As the report, it makes the following points:

  1. The price negotiated by the UPA government in 2007 was €79.3 million per bare-bones aircraft. In 2011, that price had escalated to €100.85 million per aircraft. In 2016, the ‘discount’ of 9 per cent negotiated by the NDA government brought down the price (presumably after factoring in the escalation between 2011 and 2016) to € 91.75 million.
  2. Air Force had asked for 13 India Specific Enhancements (ISE).The negotiated price was €1300 million that would have to be paid under both the UPA-negotiated deal and the NDA-negotiated deal.
  3. The twist in the story is over the amortization or recovery by Dassault of the cost of ISE. Under the UPA-negotiated deal, it would have been spread over 126 aircraft. Under the NDA-negotiated deal it will be spread over 36 aircraft.
  4. Assuming one aircraft would be delivered every month, if 126 aircraft had been purchased, Dassault would have recovered €1300 million over 10 years and 6 months (or a little sooner). If only 36 aircraft are purchased, and delivered between 2009 and 2012 as contracted, Dassault will recover €1300 million in 36 months.
  5. Dassault gains in two ways. First, the price per aircraft, because of ISE, would have increased by €10.3 million if 126 aircraft had been ordered. Under the new agreement for only 36 aircraft, the price per aircraft, because of ISE, will increase by €36.11 million. Second, calculating net present value of money, the €1300 million that Dassault will recover (by 2022) will be much higher than the €1300 million it would have recovered (by 2029 or so). This is the gift to Dassault that the NDA government gave between April 2015 and August 2016.
  6. Dassault will gain in another way too. Should the government place an order for another 90 aircraft on Dassault, Dassault will certainly charge the ISE-loaded price at which it sold 36 aircraft, although the ISE cost would have been recovered on the sale of 36 aircraft. Perhaps for this reason the government deleted the ‘follow on’ clause to buy more aircraft (up to 50 per cent of the original order on the same terms and conditions).
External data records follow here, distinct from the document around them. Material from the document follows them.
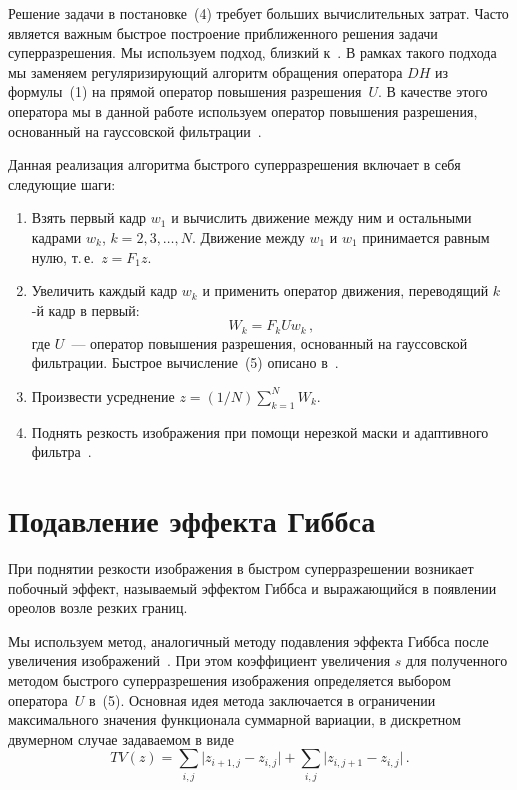 \begin{multicols}{2}
     Решение задачи в постановке~(4) требует больших вычислительных затрат. Часто
является важным быстрое построение приближенного решения задачи
суперразрешения. Мы используем подход, близкий к~\cite{16nas}. В рамках такого
подхода мы заменяем регуляризирующий алгоритм обращения оператора $DH$ из
формулы~(1) на прямой оператор повышения разрешения~$U$. В качестве этого
оператора мы в данной работе используем оператор повышения разрешения,
основанный на гауссовской фильтрации~\cite{17nas}.

     Данная реализация алгоритма быстрого суперразрешения включает в себя
следующие шаги:
     \begin{enumerate}[1.]
     \item Взять первый кадр $w_1$ и вычислить движение между ним и остальными
кадрами $w_k$, $k=2, 3, \ldots , N$. Движение между $w_1$ и $w_1$ принимается
равным нулю, т.\,е.\ $z=F_1z$.
     \item Увеличить каждый кадр $w_k$ и применить оператор движения,
переводящий $k$-й кадр в первый:
     \begin{equation}
     W_k=F_k U w_k\,,
     \label{e5nas}
     \end{equation}
где $U$~--- оператор повышения разрешения, основанный на гауссовской фильтрации.
Быст\-рое вычисление~(5) описано в~\cite{17nas}.
     \item Произвести усреднение $z=(1/N)\sum\limits_{k=1}^N W_k$.
     \item Поднять резкость изображения при помощи нерезкой маски и адаптивного
фильтра~\cite{18nas}.
     \end{enumerate}

     \section{Подавление эффекта Гиббса}

     При поднятии резкости изображения в быстром суперразрешении возникает
побочный эффект, называемый эффектом Гиббса и выражающийся в появлении
ореолов возле резких границ.

     Мы используем метод, аналогичный методу подавления эффекта Гиббса после
увеличения изображений~\cite{19nas}. При этом коэффициент увеличения $s$ для
полученного методом быстрого суперразрешения изображения определяется выбором
оператора~$U$ в~(5). Основная идея метода заключается в ограничении
максимального значения функционала суммарной вариации, в дискретном двумерном
случае задаваемом в виде
     $$
     TV(z) = \sum\limits_{i,j} \vert  z_{i+1,j}-z_{i,j} \vert +
\sum\limits_{i,j} \vert z_{i,j+1}- z_{i,j}\vert\,.
     $$


\end{multicols}
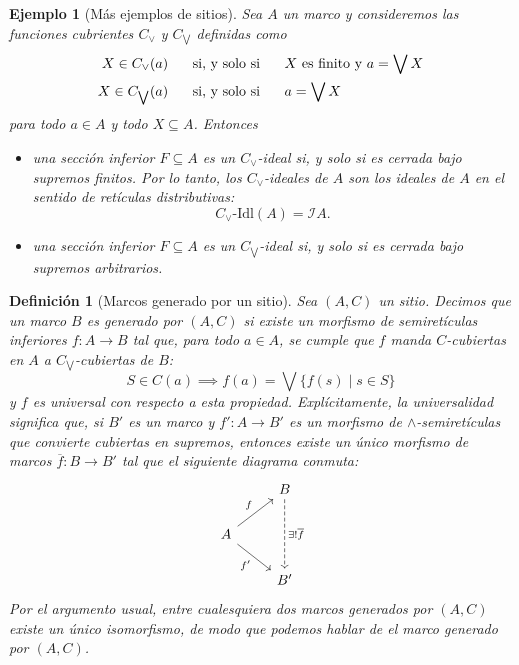 \documentclass[12pt,letterpaper,titlepage]{article}
\newtheorem*{defn}{Definición}
\newtheorem*{exa}{Ejemplo}
\theoremstyle{definition}
\renewcommand\sup{\vee}
\newcommand\Sup{\bigvee}
\newcommand\ol[1]{\overline{#1}}
\renewcommand\inf{\wedge}
\renewcommand\cal[1]{\mathcal{#1}}
\newcommand\ssi{\hspace{5mm}\text{ si, y solo si }\hspace{5mm}}
\newcommand\<{\langle}
\renewcommand\>{\rangle}
\newcommand\Idl{\text{-}\mathrm{Idl}}
\begin{document}
\begin{exa}[Más ejemplos de sitios]
    Sea $A$ un marco y consideremos las funciones cubrientes
    $C_\sup$ y $C_{\Sup}$ definidas como
    \begin{align*}
        X\in C_\sup(a)
        &\ssi
        \text{$X$ es finito y } a=\Sup X \\
        X\in C_{\Sup}(a)
        &\ssi
        a=\Sup X 
    \end{align*}
    para todo $a\in A$ y todo $X\subseteq A$.
    Entonces
    \begin{itemize}
        \item
        una sección inferior $F\subseteq A$ es un
        $C_\sup$-ideal si, y solo si es cerrada bajo supremos
        finitos.
        Por lo tanto, los $C_\sup$-ideales de $A$
        son los ideales de $A$ en el sentido de retículas
        distributivas:
        \[
            C_\sup\Idl(A) = \cal I A.
        \]
        \item
        una sección inferior $F\subseteq A$ es un
        $C_{\Sup}$-ideal si, y solo si es cerrada bajo supremos
        arbitrarios.
    \end{itemize}
\end{exa}

\begin{defn}[Marcos generado por un sitio]
    Sea $(A,C)$ un sitio.
    Decimos que un marco $B$ es generado por $(A,C)$
    si existe un morfismo de semiretículas inferiores
    $f:A\to B$ tal que, para todo $a\in A$, se cumple
    que $f$ manda $C$-cubiertas en $A$ a $C_{\Sup}$-cubiertas
    de $B$:
    \begin{equation*}
        S\in C(a) \implies f(a) = \Sup\{f(s)\mid s\in S\}
    \end{equation*}
    y $f$ es universal con respecto a esta propiedad.
    Explícitamente, la universalidad significa que,
    si $B'$ es un marco y $f':A\to B'$ es un morfismo
    de $\inf$-semiretículas
    que convierte cubiertas en supremos,
    entonces existe un único morfismo de marcos
    $\ol{f}:B\to B'$ tal que el siguiente diagrama conmuta:
    \[
        \begin{tikzcd}[ampersand replacement=\&]
            \& B \arrow[dd, "\exists!\overline{f}", dashed] \\
            A \arrow[ru, "f"] \arrow[rd, "f'"'] \& \\
            \& B'                                          
        \end{tikzcd}
    \]
    Por el argumento usual, entre cualesquiera dos
    marcos generados por $(A,C)$ existe un único isomorfismo,
    de modo que podemos hablar de \emph{el} marco generado
    por $(A,C)$.
\end{defn}
\end{document}
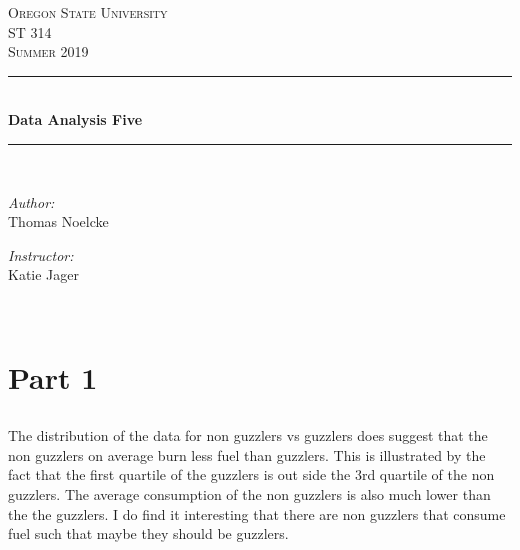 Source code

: \documentclass[letterpaper, onecolumn,10pt]{IEEEtran}
\begin{document}
    \begin{titlepage}
    \newcommand{\HRule}{\rule{\linewidth}{0.5mm}}
    \center
    \textsc{\Large Oregon State University}\\[1.5cm]
    \textsc{\Large ST 314}\\[0.5cm]
    \textsc{\Large Summer 2019}\\[0.5cm]
    \HRule \\[0.4cm]
    { \huge \bfseries Data Analysis Five}\\[0.4cm] %
    \HRule \\[1.5cm]
    \begin{minipage}{0.4\textwidth}
        \begin{flushleft} \large
        \emph{Author:}\\
        Thomas Noelcke
        \end{flushleft}
    \end{minipage}
    \begin{minipage}{0.4\textwidth}
        \begin{flushright} \large
        \emph{Instructor:} \\
        Katie Jager\\
        \end{flushright}
    \end{minipage}\\[2cm]
		\end{titlepage}
        
        \section{Part 1}
            \subsection{}
            
            \subsection{}
            The distribution of the data for non guzzlers vs guzzlers does suggest that the non guzzlers on average burn less fuel than guzzlers. This is illustrated by the fact that the first quartile of the guzzlers is out side the 3rd quartile of the non guzzlers. The average consumption of the non guzzlers is also much lower than the the guzzlers. I do find it interesting that there are non guzzlers that consume fuel such that maybe they should be guzzlers.\\
            
\end{document}
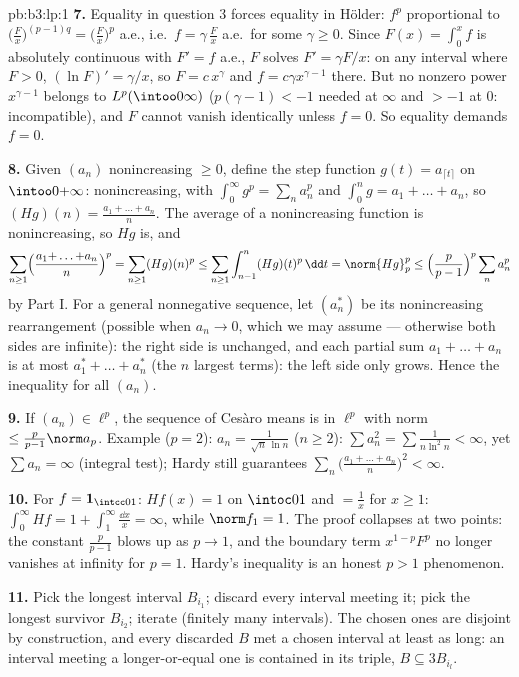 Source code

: \begin{solution}{pb:b3:lp:1}
\textbf{7.} Equality in question 3 forces equality in
H\"older: $f^p$ proportional to $\bigl(\frac Fx\bigr)^{(p-1)q}
= \bigl(\frac Fx\bigr)^p$ a.e., i.e.\ $f = \gamma\,\frac Fx$
a.e.\ for some $\gamma \geq 0$. Since $F(x) = \int_0^xf$ is
absolutely continuous with $F' = f$ a.e., $F$ solves $F' =
\gamma F/x$: on any interval where $F > 0$, $(\ln F)' =
\gamma/x$, so $F = c\,x^{\gamma}$ and $f = c\gamma
x^{\gamma - 1}$ there. But no nonzero power $x^{\gamma-1}$
belongs to $L^p(\intoo0\infty)$ ($p(\gamma - 1) < -1$ needed
at $\infty$ and $> -1$ at $0$: incompatible), and $F$ cannot
vanish identically unless $f = 0$. So equality demands $f =
0$.

\textbf{8.} Given $(a_n)$ nonincreasing $\geq 0$, define the
step function $g(t) = a_{\lceil t\rceil}$ on
$\intoo0{+\infty}$: nonincreasing, with $\int_0^\infty g^p =
\sum_na_n^p$ and $\int_0^ng = a_1 + \dots + a_n$, so
$(Hg)(n) = \frac{a_1 + \dots + a_n}n$. The average of a
nonincreasing function is nonincreasing, so $Hg$ is, and
\[
\sum_{n\geq1}\Bigl(\frac{a_1{+}\dots{+}a_n}n\Bigr)^p
= \sum_{n\geq1}(Hg)(n)^p
\leq \sum_{n\geq1}\int_{n-1}^n (Hg)(t)^p\,\dd t
= \norm{Hg}_p^p
\leq \Bigl(\frac p{p-1}\Bigr)^p\sum_n a_n^p
\]
by Part I. For a general nonnegative sequence, let $(a_n^*)$
be its nonincreasing rearrangement (possible when $a_n \to 0$,
which we may assume --- otherwise both sides are infinite):
the right side is unchanged, and each partial sum $a_1 + \dots
+ a_n$ is at most $a_1^* + \dots + a_n^*$ (the $n$ largest
terms): the left side only grows. Hence the inequality for all
$(a_n)$.

\textbf{9.} If $(a_n) \in \ell^p$, the sequence of Ces\`aro
means is in $\ell^p$ with norm $\leq \frac p{p-1}\norm
a_p$. Example ($p = 2$): $a_n = \frac1{\sqrt n\,\ln n}$ ($n
\geq 2$): $\sum a_n^2 = \sum\frac1{n\ln^2n} < \infty$, yet
$\sum a_n = \infty$ (integral test); Hardy still guarantees
$\sum_n\bigl(\frac{a_1 + \dots + a_n}n\bigr)^2 < \infty$.

\textbf{10.} For $f = \mathbf 1_{\intcc01}$: $Hf(x) = 1$ on
$\intoc01$ and $= \frac1x$ for $x \geq 1$: $\int_0^\infty Hf =
1 + \int_1^\infty\frac{\dd x}x = \infty$, while $\norm f_1 =
1$. The proof collapses at two points: the constant
$\frac p{p-1}$ blows up as $p \to 1$, and the boundary term
$x^{1-p}F^p$ no longer vanishes at infinity for $p = 1$.
Hardy's inequality is an honest $p > 1$ phenomenon.

\textbf{11.} Pick the longest interval $B_{i_1}$; discard
every interval meeting it; pick the longest survivor
$B_{i_2}$; iterate (finitely many intervals). The chosen ones
are disjoint by construction, and every discarded $B$ met a
chosen interval at least as long: an interval meeting a
longer-or-equal one is contained in its triple, $B \subseteq
3B_{i_l}$.


\end{solution}
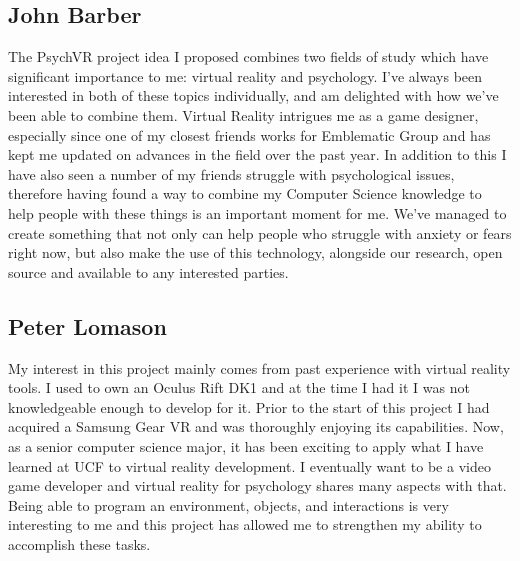 \documentclass[a4paper,10pt]{article}
\begin{document}
	\subsection{John Barber}
	The PsychVR project idea I proposed combines two fields of study which have significant importance to me: virtual reality and psychology. I've always been interested in both of these topics individually, and am delighted with how we’ve been able to combine them. Virtual Reality intrigues me as a game designer, especially since one of my closest friends works for Emblematic Group and has kept me updated on advances in the field over the past year. In addition to this I have also seen a number of my friends struggle with psychological issues, therefore having found a way to combine my Computer Science knowledge to help people with these things is an important moment for me. We’ve managed to create something that not only can help people who struggle with anxiety or fears right now, but also make the use of this technology, alongside our research, open source and available to any interested parties.
	
	\subsection{Peter Lomason}
	My interest in this project mainly comes from past experience with virtual reality tools. I used to own an Oculus Rift DK1 and at the time I had it I was not knowledgeable enough to develop for it. Prior to the start of this project I had acquired a Samsung Gear VR and was thoroughly enjoying its capabilities. Now, as a senior computer science major, it has been exciting to apply what I have learned at UCF to virtual reality development. I eventually want to be a video game developer and virtual reality for psychology shares many aspects with that. Being able to program an environment, objects, and interactions is very interesting to me and this project has allowed me to strengthen my ability to accomplish these tasks.
	
\pagebreak




\end{document}
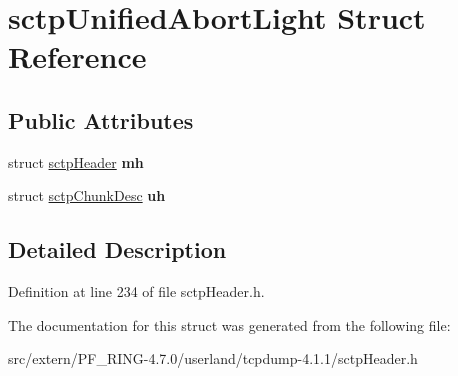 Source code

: \hypertarget{structsctp_unified_abort_light}{
\section{sctpUnifiedAbortLight Struct Reference}
\label{structsctp_unified_abort_light}
}
\subsection*{Public Attributes}
\begin{DoxyCompactItemize}
\item 
\hypertarget{structsctp_unified_abort_light_a9502934ac130a0938525106f7687ba90}{
struct \hyperlink{structsctp_header}{sctpHeader} {\bfseries mh}}
\label{structsctp_unified_abort_light_a9502934ac130a0938525106f7687ba90}

\item 
\hypertarget{structsctp_unified_abort_light_af1fc2f2895f42484a4033851e307ab8b}{
struct \hyperlink{structsctp_chunk_desc}{sctpChunkDesc} {\bfseries uh}}
\label{structsctp_unified_abort_light_af1fc2f2895f42484a4033851e307ab8b}

\end{DoxyCompactItemize}


\subsection{Detailed Description}


Definition at line 234 of file sctpHeader.h.



The documentation for this struct was generated from the following file:\begin{DoxyCompactItemize}
\item 
src/extern/PF\_\-RING-\/4.7.0/userland/tcpdump-\/4.1.1/sctpHeader.h\end{DoxyCompactItemize}
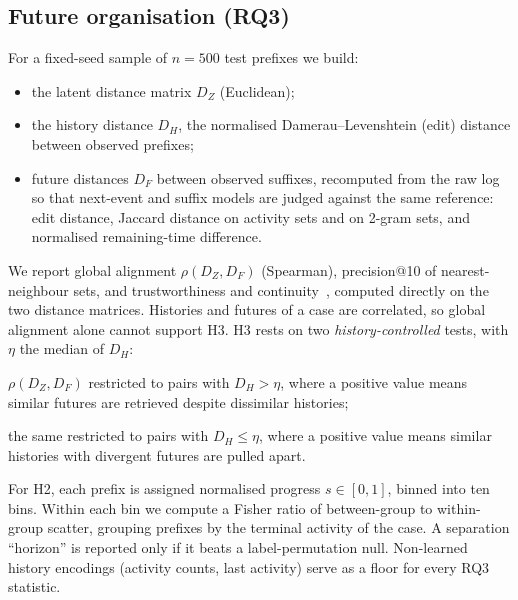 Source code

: \subsection{Future organisation (RQ3)}\label{sec:method-future}
For a fixed-seed sample of $n=500$ test prefixes we build:
\begin{itemize}[leftmargin=1.2em,itemsep=0pt,topsep=1pt]
  \item the latent distance matrix $D_Z$ (Euclidean);
  \item the history distance $D_H$, the normalised Damerau--Levenshtein (edit)
        distance between observed prefixes;
  \item future distances $D_F$ between observed suffixes, recomputed from the
        raw log so that next-event and suffix models are judged against the
        same reference: edit distance, Jaccard distance on activity sets and on
        2-gram sets, and normalised remaining-time difference.
\end{itemize}
We report global alignment $\rho(D_Z,D_F)$ (Spearman), precision@10 of
nearest-neighbour sets, and trustworthiness and
continuity~\cite{venna2001neighborhood}, computed directly on the two distance
matrices. Histories and futures of a case are correlated, so global alignment
alone cannot support H3. H3 rests on two \emph{history-controlled} tests,
with $\eta$ the median of $D_H$:
\begin{enumerate*}[label=(\roman*)]
\item $\rho(D_Z,D_F)$ restricted to pairs with $D_H>\eta$, where a positive
      value means similar futures are retrieved despite dissimilar histories;
\item the same restricted to pairs with $D_H\le\eta$, where a positive value
      means similar histories with divergent futures are pulled apart.
\end{enumerate*}
For H2, each prefix is assigned normalised progress $s\in[0,1]$, binned into
ten bins. Within each bin we compute a Fisher ratio of between-group to
within-group scatter, grouping prefixes by the terminal activity of the case.
A separation ``horizon'' is reported only if it beats a label-permutation
null. Non-learned history encodings (activity counts, last activity) serve
as a floor for every RQ3 statistic.

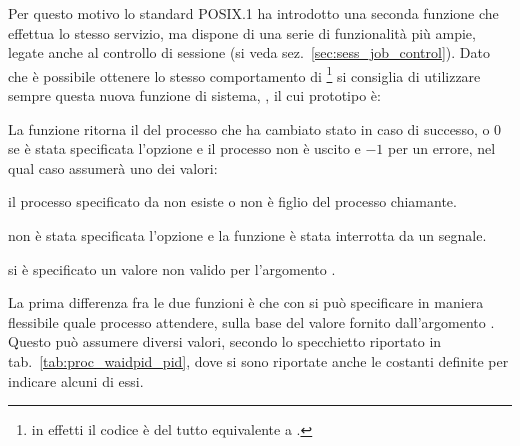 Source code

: Per questo motivo lo standard POSIX.1 ha introdotto una seconda funzione che
effettua lo stesso servizio, ma dispone di una serie di funzionalità più
ampie, legate anche al controllo di sessione (si veda
sez.~\ref{sec:sess_job_control}).  Dato che è possibile ottenere lo stesso
comportamento di \footnote{in effetti il codice
   è del tutto equivalente a .} si consiglia di utilizzare sempre questa nuova funzione di
sistema, , il cui prototipo è:

\begin{funcproto}{ 
}
{La funzione ritorna il  del processo che ha cambiato stato in caso
  di successo, o 0 se è stata specificata l'opzione  e il
  processo non è uscito e $-1$ per un errore, nel qual caso 
  assumerà uno dei valori:
  \begin{errlist}
  \item[\errcode{ECHILD}] il processo specificato da  non esiste o
    non è figlio del processo chiamante.
  \item[\errcode{EINTR}] non è stata specificata l'opzione  e
    la funzione è stata interrotta da un segnale.
  \item[\errcode{EINVAL}] si è specificato un valore non valido per
    l'argomento .
  \end{errlist}}
\end{funcproto}

La prima differenza fra le due funzioni è che con  si può
specificare in maniera flessibile quale processo attendere, sulla base del
valore fornito dall'argomento . Questo può assumere diversi valori,
secondo lo specchietto riportato in tab.~\ref{tab:proc_waidpid_pid}, dove si
sono riportate anche le costanti definite per indicare alcuni di essi.

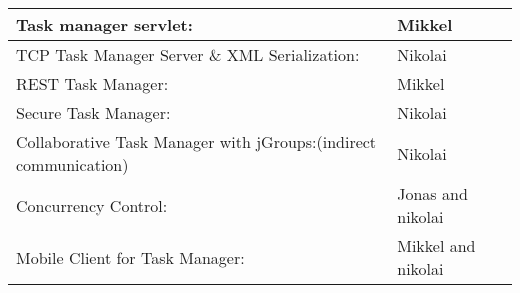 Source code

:  \label{tab:title}
\begin{tabular}{L{3.0in}L{1.4in} }    %
\toprule[1.5pt] %
Task manager servlet: & Mikkel\\\midrule
TCP Task Manager Server \& XML Serialization: & Nikolai \\\midrule
REST Task Manager: & Mikkel \\\midrule
Secure Task Manager:	 & Nikolai \\\midrule
Collaborative Task Manager with jGroups:\newline (indirect communication) & Nikolai \\\midrule
Concurrency Control: & Jonas and nikolai\\\midrule 
Mobile Client for Task Manager: & Mikkel and nikolai\\
\bottomrule[1.25pt] %
\end {tabular}\par
\bigskip
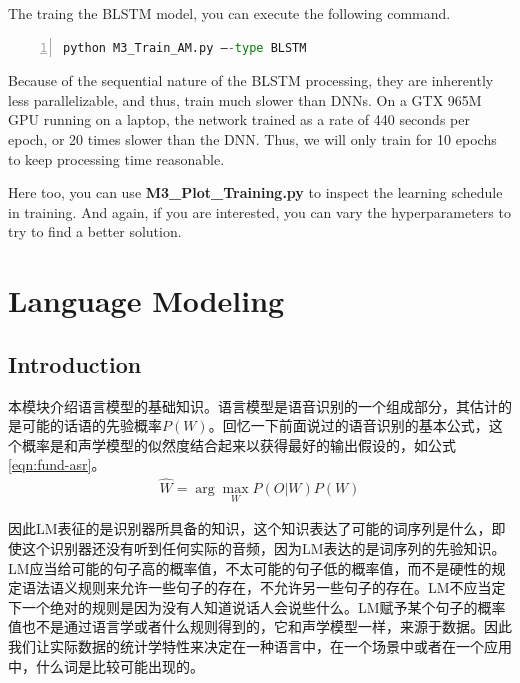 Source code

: The traing the BLSTM model, you can execute the following command.
\begin{lstlisting}[language = python, numbers=left, 
   numberstyle=\tiny,keywordstyle=\color{blue!70},
   commentstyle=\color{red!50!green!50!blue!50},frame=shadowbox,
   rulesepcolor=\color{red!20!green!20!blue!20},basicstyle=\ttfamily]
python M3_Train_AM.py –-type BLSTM
\end{lstlisting}

Because of the sequential nature of the BLSTM processing, they are inherently less parallelizable, and thus, train much slower than DNNs. On a GTX 965M GPU running on a laptop, the network trained as a rate of 440 seconds per epoch, or 20 times slower than the DNN. Thus, we will only train for 10 epochs to keep processing time reasonable.

Here too, you can use {\bf M3\_Plot\_Training.py} to inspect the learning schedule in training. And again, if you are interested, you can vary the hyperparameters to try to find a better solution.

\section{Language Modeling}
\subsection{Introduction} 
本模块介绍语言模型的基础知识。语言模型是语音识别的一个组成部分，其估计的是可能的话语的先验概率$P(W)$。回忆一下前面说过的语音识别的基本公式，这个概率是和声学模型的似然度结合起来以获得最好的输出假设的，如公式\ref{eqn:fund-asr}。
\begin{align}
\label{eqn:fund-asr}
  \hat{W} = \arg\mathop{\max}_{W} P(O|W)P(W)
\end{align}

因此LM表征的是识别器所具备的知识，这个知识表达了可能的词序列是什么，即使这个识别器还没有听到任何实际的音频，因为LM表达的是词序列的先验知识。LM应当给可能的句子高的概率值，不太可能的句子低的概率值，而不是硬性的规定语法语义规则来允许一些句子的存在，不允许另一些句子的存在。LM不应当定下一个绝对的规则是因为没有人知道说话人会说些什么。LM赋予某个句子的概率值也不是通过语言学或者什么规则得到的，它和声学模型一样，来源于数据。因此我们让实际数据的统计学特性来决定在一种语言中，在一个场景中或者在一个应用中，什么词是比较可能出现的。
  7. It seems to me that Dassault is laughing all the way to the bank. The government has wronged the country in two ways: firstly, it has compromised national security by denying to the Air Force 90 fighter aircraft that they desperately need; secondly, it has purchased two squadrons that will cost about €25 million more per aircraft. At the 2016 exchange rate, €25 million is equal to Rs 186 crore! India will pay Rs 186 crore more per aircraft!
  8. The Hindu’s story raises many other serious issues about the process of decision-making in the NDA government. The man who got away was Mr Manohar Parrikar who passed the buck to the Cabinet Committee on Security! Clever man! We will not comment on the process today. However, it is necessary to compliment the three officers of the Indian Negotiating Team who stood up to pressure and forced a vote of 4-3 on every issue.
  9. The vote of 4-3 itself tells a story. Has it ever happened before in a defence purchase? Why was it so important in this deal to take every decision by a 4-3 vote brushing aside every objection?
    There is no doubt any longer that the Rafale aircraft deal deserves to be examined thoroughly by a Joint Parliamentary Committee. The Congress reiterates its demand for the constitution of a JPC.